Extracted material:

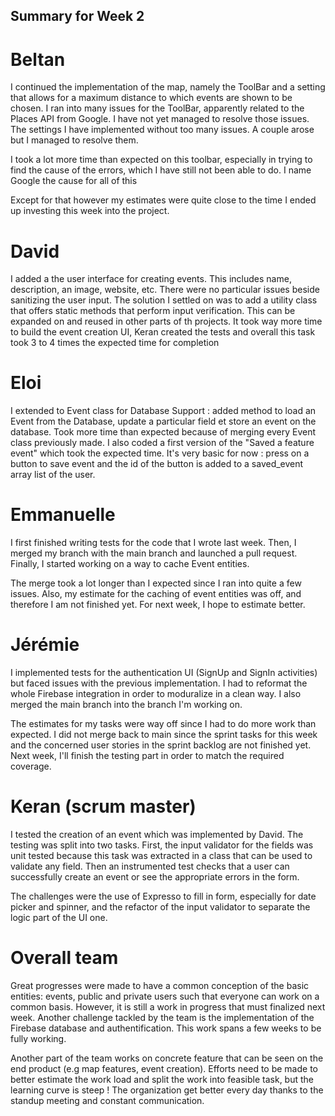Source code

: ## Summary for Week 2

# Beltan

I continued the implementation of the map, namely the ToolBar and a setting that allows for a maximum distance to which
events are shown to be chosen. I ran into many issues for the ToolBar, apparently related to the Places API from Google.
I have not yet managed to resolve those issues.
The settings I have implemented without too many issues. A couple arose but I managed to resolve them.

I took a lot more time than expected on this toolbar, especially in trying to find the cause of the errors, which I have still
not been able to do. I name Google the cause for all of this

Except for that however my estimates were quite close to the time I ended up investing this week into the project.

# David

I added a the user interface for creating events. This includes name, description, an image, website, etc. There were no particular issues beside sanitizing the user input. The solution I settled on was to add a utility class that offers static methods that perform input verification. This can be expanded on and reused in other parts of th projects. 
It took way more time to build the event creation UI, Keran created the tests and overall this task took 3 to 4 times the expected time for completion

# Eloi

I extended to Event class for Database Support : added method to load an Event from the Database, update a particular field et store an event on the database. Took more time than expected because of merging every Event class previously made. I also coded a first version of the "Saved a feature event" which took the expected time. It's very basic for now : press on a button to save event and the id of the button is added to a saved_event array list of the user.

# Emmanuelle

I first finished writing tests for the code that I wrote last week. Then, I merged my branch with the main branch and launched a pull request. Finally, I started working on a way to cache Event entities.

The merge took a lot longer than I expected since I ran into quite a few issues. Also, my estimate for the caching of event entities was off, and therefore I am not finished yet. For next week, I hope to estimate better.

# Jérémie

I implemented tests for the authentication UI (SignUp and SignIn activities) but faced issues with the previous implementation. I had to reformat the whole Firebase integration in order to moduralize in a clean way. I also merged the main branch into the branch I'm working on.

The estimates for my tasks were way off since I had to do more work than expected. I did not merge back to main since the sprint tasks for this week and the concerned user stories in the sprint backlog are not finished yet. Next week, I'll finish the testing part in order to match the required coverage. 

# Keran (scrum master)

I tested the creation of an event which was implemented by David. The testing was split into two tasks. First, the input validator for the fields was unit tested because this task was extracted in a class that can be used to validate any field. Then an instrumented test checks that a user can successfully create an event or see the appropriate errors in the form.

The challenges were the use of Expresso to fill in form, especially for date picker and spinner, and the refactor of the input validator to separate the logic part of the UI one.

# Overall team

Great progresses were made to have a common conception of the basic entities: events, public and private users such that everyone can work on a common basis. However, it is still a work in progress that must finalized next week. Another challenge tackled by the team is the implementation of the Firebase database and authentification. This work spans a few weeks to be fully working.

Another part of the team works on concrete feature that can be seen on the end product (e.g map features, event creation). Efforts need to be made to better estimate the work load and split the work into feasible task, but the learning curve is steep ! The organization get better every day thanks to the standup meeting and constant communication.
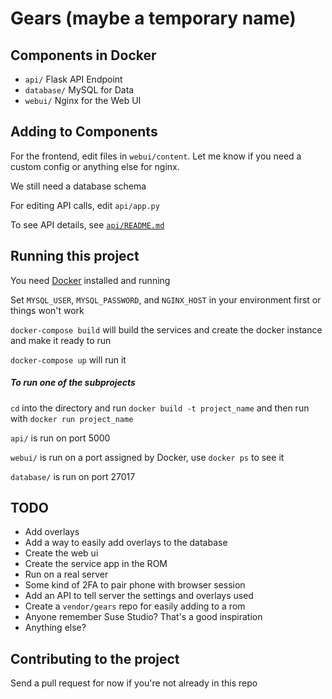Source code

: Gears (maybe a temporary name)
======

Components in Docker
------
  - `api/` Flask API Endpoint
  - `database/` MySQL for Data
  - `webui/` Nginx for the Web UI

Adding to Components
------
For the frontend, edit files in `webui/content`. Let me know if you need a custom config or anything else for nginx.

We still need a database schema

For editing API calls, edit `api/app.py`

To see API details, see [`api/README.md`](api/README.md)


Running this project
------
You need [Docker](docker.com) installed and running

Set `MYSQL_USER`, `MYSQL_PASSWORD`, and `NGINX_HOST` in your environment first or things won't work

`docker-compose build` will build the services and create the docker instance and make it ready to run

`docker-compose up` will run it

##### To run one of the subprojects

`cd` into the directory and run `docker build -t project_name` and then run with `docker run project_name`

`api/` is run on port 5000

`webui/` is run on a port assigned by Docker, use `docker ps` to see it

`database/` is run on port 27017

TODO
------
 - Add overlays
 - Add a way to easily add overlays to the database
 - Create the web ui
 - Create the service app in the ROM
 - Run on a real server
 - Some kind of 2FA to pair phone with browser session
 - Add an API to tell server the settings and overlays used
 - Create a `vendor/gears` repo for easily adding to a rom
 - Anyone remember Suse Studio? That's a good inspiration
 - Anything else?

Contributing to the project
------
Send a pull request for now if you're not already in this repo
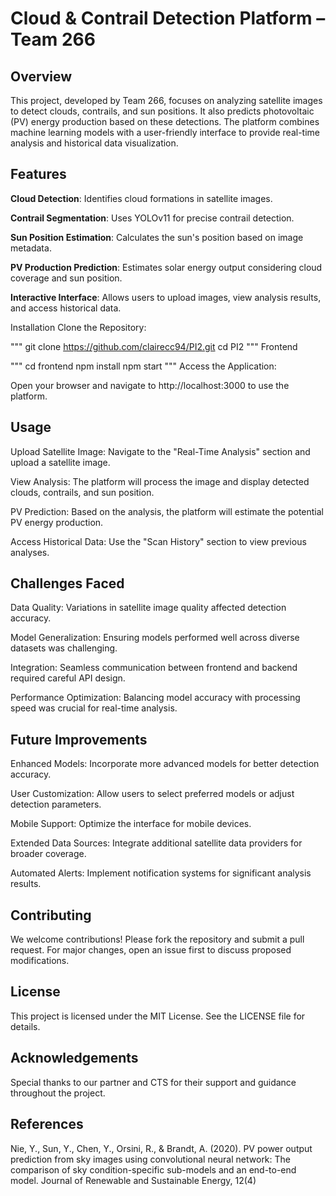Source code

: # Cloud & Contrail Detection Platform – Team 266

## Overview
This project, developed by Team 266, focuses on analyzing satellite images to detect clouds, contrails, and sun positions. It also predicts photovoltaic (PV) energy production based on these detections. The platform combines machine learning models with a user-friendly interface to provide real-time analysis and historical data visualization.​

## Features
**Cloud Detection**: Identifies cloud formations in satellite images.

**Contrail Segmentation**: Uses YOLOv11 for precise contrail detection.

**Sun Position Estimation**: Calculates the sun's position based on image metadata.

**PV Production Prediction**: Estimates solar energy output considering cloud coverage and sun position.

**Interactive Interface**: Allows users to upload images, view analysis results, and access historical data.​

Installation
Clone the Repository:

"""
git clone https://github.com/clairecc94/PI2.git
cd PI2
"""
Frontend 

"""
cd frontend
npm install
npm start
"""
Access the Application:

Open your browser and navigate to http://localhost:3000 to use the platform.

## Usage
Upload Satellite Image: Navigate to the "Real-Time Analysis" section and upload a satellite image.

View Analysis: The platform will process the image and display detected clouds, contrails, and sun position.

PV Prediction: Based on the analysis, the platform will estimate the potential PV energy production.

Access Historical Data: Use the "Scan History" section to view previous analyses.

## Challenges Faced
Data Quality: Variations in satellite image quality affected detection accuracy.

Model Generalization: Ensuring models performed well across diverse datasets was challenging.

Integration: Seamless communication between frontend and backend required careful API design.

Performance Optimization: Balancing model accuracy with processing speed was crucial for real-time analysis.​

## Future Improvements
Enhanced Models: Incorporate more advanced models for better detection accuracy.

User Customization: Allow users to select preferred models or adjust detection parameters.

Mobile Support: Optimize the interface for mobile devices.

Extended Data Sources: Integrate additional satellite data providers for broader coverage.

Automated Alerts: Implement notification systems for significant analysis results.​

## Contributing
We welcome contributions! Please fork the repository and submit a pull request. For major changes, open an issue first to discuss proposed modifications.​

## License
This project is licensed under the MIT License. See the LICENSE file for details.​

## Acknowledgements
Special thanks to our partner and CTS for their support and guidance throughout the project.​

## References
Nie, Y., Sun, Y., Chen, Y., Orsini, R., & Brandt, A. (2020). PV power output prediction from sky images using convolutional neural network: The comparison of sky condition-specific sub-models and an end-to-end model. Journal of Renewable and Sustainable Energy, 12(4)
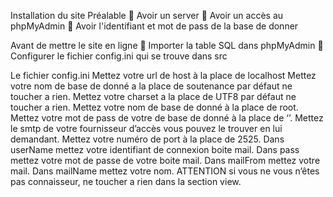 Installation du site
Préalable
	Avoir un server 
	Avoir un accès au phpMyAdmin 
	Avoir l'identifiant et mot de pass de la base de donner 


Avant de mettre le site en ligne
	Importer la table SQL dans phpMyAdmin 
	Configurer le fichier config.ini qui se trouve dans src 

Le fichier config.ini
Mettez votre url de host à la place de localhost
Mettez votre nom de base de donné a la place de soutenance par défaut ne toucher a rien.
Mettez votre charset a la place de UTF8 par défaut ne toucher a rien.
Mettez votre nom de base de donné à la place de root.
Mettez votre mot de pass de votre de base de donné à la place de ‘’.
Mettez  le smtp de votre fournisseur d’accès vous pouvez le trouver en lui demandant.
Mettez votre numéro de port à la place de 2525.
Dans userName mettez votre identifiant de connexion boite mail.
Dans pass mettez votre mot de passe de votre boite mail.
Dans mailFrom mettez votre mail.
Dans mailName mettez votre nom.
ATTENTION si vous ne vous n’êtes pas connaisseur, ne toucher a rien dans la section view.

Aim of the exercise: Retype all the data exactly. Omit pictures.

Answer below:
Source code

: ## Summary for Week 2

# Beltan

I continued the implementation of the map, namely the ToolBar and a setting that allows for a maximum distance to which
events are shown to be chosen. I ran into many issues for the ToolBar, apparently related to the Places API from Google.
I have not yet managed to resolve those issues.
The settings I have implemented without too many issues. A couple arose but I managed to resolve them.

I took a lot more time than expected on this toolbar, especially in trying to find the cause of the errors, which I have still
not been able to do. I name Google the cause for all of this

Except for that however my estimates were quite close to the time I ended up investing this week into the project.

# David

I added a the user interface for creating events. This includes name, description, an image, website, etc. There were no particular issues beside sanitizing the user input. The solution I settled on was to add a utility class that offers static methods that perform input verification. This can be expanded on and reused in other parts of th projects. 
It took way more time to build the event creation UI, Keran created the tests and overall this task took 3 to 4 times the expected time for completion

# Eloi

I extended to Event class for Database Support : added method to load an Event from the Database, update a particular field et store an event on the database. Took more time than expected because of merging every Event class previously made. I also coded a first version of the "Saved a feature event" which took the expected time. It's very basic for now : press on a button to save event and the id of the button is added to a saved_event array list of the user.

# Emmanuelle

I first finished writing tests for the code that I wrote last week. Then, I merged my branch with the main branch and launched a pull request. Finally, I started working on a way to cache Event entities.

The merge took a lot longer than I expected since I ran into quite a few issues. Also, my estimate for the caching of event entities was off, and therefore I am not finished yet. For next week, I hope to estimate better.

# Jérémie

I implemented tests for the authentication UI (SignUp and SignIn activities) but faced issues with the previous implementation. I had to reformat the whole Firebase integration in order to moduralize in a clean way. I also merged the main branch into the branch I'm working on.

The estimates for my tasks were way off since I had to do more work than expected. I did not merge back to main since the sprint tasks for this week and the concerned user stories in the sprint backlog are not finished yet. Next week, I'll finish the testing part in order to match the required coverage. 

# Keran (scrum master)

I tested the creation of an event which was implemented by David. The testing was split into two tasks. First, the input validator for the fields was unit tested because this task was extracted in a class that can be used to validate any field. Then an instrumented test checks that a user can successfully create an event or see the appropriate errors in the form.

The challenges were the use of Expresso to fill in form, especially for date picker and spinner, and the refactor of the input validator to separate the logic part of the UI one.

# Overall team

Great progresses were made to have a common conception of the basic entities: events, public and private users such that everyone can work on a common basis. However, it is still a work in progress that must finalized next week. Another challenge tackled by the team is the implementation of the Firebase database and authentification. This work spans a few weeks to be fully working.

Another part of the team works on concrete feature that can be seen on the end product (e.g map features, event creation). Efforts need to be made to better estimate the work load and split the work into feasible task, but the learning curve is steep ! The organization get better every day thanks to the standup meeting and constant communication.
Source code

: Gears (maybe a temporary name)
======

Components in Docker
------
  - `api/` Flask API Endpoint
  - `database/` MySQL for Data
  - `webui/` Nginx for the Web UI

Adding to Components
------
For the frontend, edit files in `webui/content`. Let me know if you need a custom config or anything else for nginx.

We still need a database schema

For editing API calls, edit `api/app.py`

To see API details, see [`api/README.md`](api/README.md)


Running this project
------
You need [Docker](docker.com) installed and running

Set `MYSQL_USER`, `MYSQL_PASSWORD`, and `NGINX_HOST` in your environment first or things won't work

`docker-compose build` will build the services and create the docker instance and make it ready to run

`docker-compose up` will run it

##### To run one of the subprojects

`cd` into the directory and run `docker build -t project_name` and then run with `docker run project_name`

`api/` is run on port 5000

`webui/` is run on a port assigned by Docker, use `docker ps` to see it

`database/` is run on port 27017

TODO
------
 - Add overlays
 - Add a way to easily add overlays to the database
 - Create the web ui
 - Create the service app in the ROM
 - Run on a real server
 - Some kind of 2FA to pair phone with browser session
 - Add an API to tell server the settings and overlays used
 - Create a `vendor/gears` repo for easily adding to a rom
 - Anyone remember Suse Studio? That's a good inspiration
 - Anything else?

Contributing to the project
------
Send a pull request for now if you're not already in this repo
Source code

: # Cloud & Contrail Detection Platform – Team 266

## Overview
This project, developed by Team 266, focuses on analyzing satellite images to detect clouds, contrails, and sun positions. It also predicts photovoltaic (PV) energy production based on these detections. The platform combines machine learning models with a user-friendly interface to provide real-time analysis and historical data visualization.​

## Features
**Cloud Detection**: Identifies cloud formations in satellite images.

**Contrail Segmentation**: Uses YOLOv11 for precise contrail detection.

**Sun Position Estimation**: Calculates the sun's position based on image metadata.

**PV Production Prediction**: Estimates solar energy output considering cloud coverage and sun position.

**Interactive Interface**: Allows users to upload images, view analysis results, and access historical data.​

Installation
Clone the Repository:

"""
git clone https://github.com/clairecc94/PI2.git
cd PI2
"""
Frontend 

"""
cd frontend
npm install
npm start
"""
Access the Application:

Open your browser and navigate to http://localhost:3000 to use the platform.

## Usage
Upload Satellite Image: Navigate to the "Real-Time Analysis" section and upload a satellite image.

View Analysis: The platform will process the image and display detected clouds, contrails, and sun position.

PV Prediction: Based on the analysis, the platform will estimate the potential PV energy production.

Access Historical Data: Use the "Scan History" section to view previous analyses.

## Challenges Faced
Data Quality: Variations in satellite image quality affected detection accuracy.

Model Generalization: Ensuring models performed well across diverse datasets was challenging.

Integration: Seamless communication between frontend and backend required careful API design.

Performance Optimization: Balancing model accuracy with processing speed was crucial for real-time analysis.​

## Future Improvements
Enhanced Models: Incorporate more advanced models for better detection accuracy.

User Customization: Allow users to select preferred models or adjust detection parameters.

Mobile Support: Optimize the interface for mobile devices.

Extended Data Sources: Integrate additional satellite data providers for broader coverage.

Automated Alerts: Implement notification systems for significant analysis results.​

## Contributing
We welcome contributions! Please fork the repository and submit a pull request. For major changes, open an issue first to discuss proposed modifications.​

## License
This project is licensed under the MIT License. See the LICENSE file for details.​

## Acknowledgements
Special thanks to our partner and CTS for their support and guidance throughout the project.​

## References
Nie, Y., Sun, Y., Chen, Y., Orsini, R., & Brandt, A. (2020). PV power output prediction from sky images using convolutional neural network: The comparison of sky condition-specific sub-models and an end-to-end model. Journal of Renewable and Sustainable Energy, 12(4)
 Installation du site
Préalable
	Avoir un server 
	Avoir un accès au phpMyAdmin 
	Avoir l'identifiant et mot de pass de la base de donner 


Avant de mettre le site en ligne
	Importer la table SQL dans phpMyAdmin 
	Configurer le fichier config.ini qui se trouve dans src 

Le fichier config.ini
Mettez votre url de host à la place de localhost
Mettez votre nom de base de donné a la place de soutenance par défaut ne toucher a rien.
Mettez votre charset a la place de UTF8 par défaut ne toucher a rien.
Mettez votre nom de base de donné à la place de root.
Mettez votre mot de pass de votre de base de donné à la place de ‘’.
Mettez  le smtp de votre fournisseur d’accès vous pouvez le trouver en lui demandant.
Mettez votre numéro de port à la place de 2525.
Dans userName mettez votre identifiant de connexion boite mail.
Dans pass mettez votre mot de passe de votre boite mail.
Dans mailFrom mettez votre mail.
Dans mailName mettez votre nom.
ATTENTION si vous ne vous n’êtes pas connaisseur, ne toucher a rien dans la section view.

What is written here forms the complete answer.